PROVIDED MATERIAL:
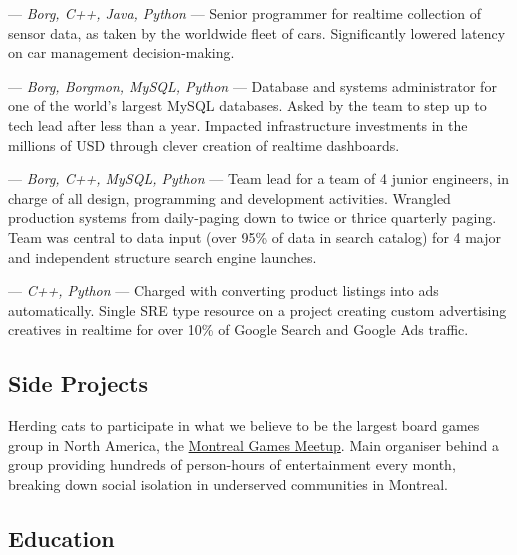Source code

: \begin{langen}
\begin{description}%
\vspace{2 mm}
\item[Street View] --- \textit{Borg, C++, Java, Python} --- Senior programmer for realtime collection of sensor data, as taken by the worldwide fleet of cars. Significantly lowered latency on car management decision-making.
\item[Ads-SRE-DB] --- \textit{Borg, Borgmon, MySQL, Python} --- Database and systems administrator for one of the world's largest MySQL databases. Asked by the team to step up to tech lead after less than a year. Impacted infrastructure investments in the millions of USD through clever creation of realtime dashboards.
\item [Froogle \& Google Base] --- \textit{Borg, C++, MySQL, Python} --- Team lead for a team of 4 junior engineers, in charge of all design, programming and development activities. Wrangled production systems from daily-paging down to twice or thrice quarterly paging. Team was central to data input (over 95\% of data in search catalog) for 4 major and independent structure search engine launches.
\item[Ads/Deli] --- \textit{C++, Python} --- Charged with converting product listings into ads automatically. Single SRE type resource on a project creating custom advertising creatives in realtime for over 10\% of Google Search and Google Ads traffic.
\end{description}
\end{langen}

\begin{langen}
\section{Side Projects}
\end{langen}

\begin{langen}
  Herding cats to participate in what we believe to be the largest board games group in North America, the \href{https://www.meetup.com/montreal-games-meetup/}{Montreal Games Meetup}. Main organiser behind a group providing hundreds of person-hours of entertainment every month, breaking down social isolation in underserved communities in Montreal.
\end{langen}

\begin{langen}
\section{Education}
\end{langen}

\begin{langen}
\end{langen}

EXERCISE BRIEF: Gather every line from the entries above where the word "over" appears, and copy them.

TASK OUTPUT:
\item [Froogle \& Google Base] --- \textit{Borg, C++, MySQL, Python} --- Team lead for a team of 4 junior engineers, in charge of all design, programming and development activities. Wrangled production systems from daily-paging down to twice or thrice quarterly paging. Team was central to data input (over 95\% of data in search catalog) for 4 major and independent structure search engine launches.
\item[Ads/Deli] --- \textit{C++, Python} --- Charged with converting product listings into ads automatically. Single SRE type resource on a project creating custom advertising creatives in realtime for over 10\% of Google Search and Google Ads traffic.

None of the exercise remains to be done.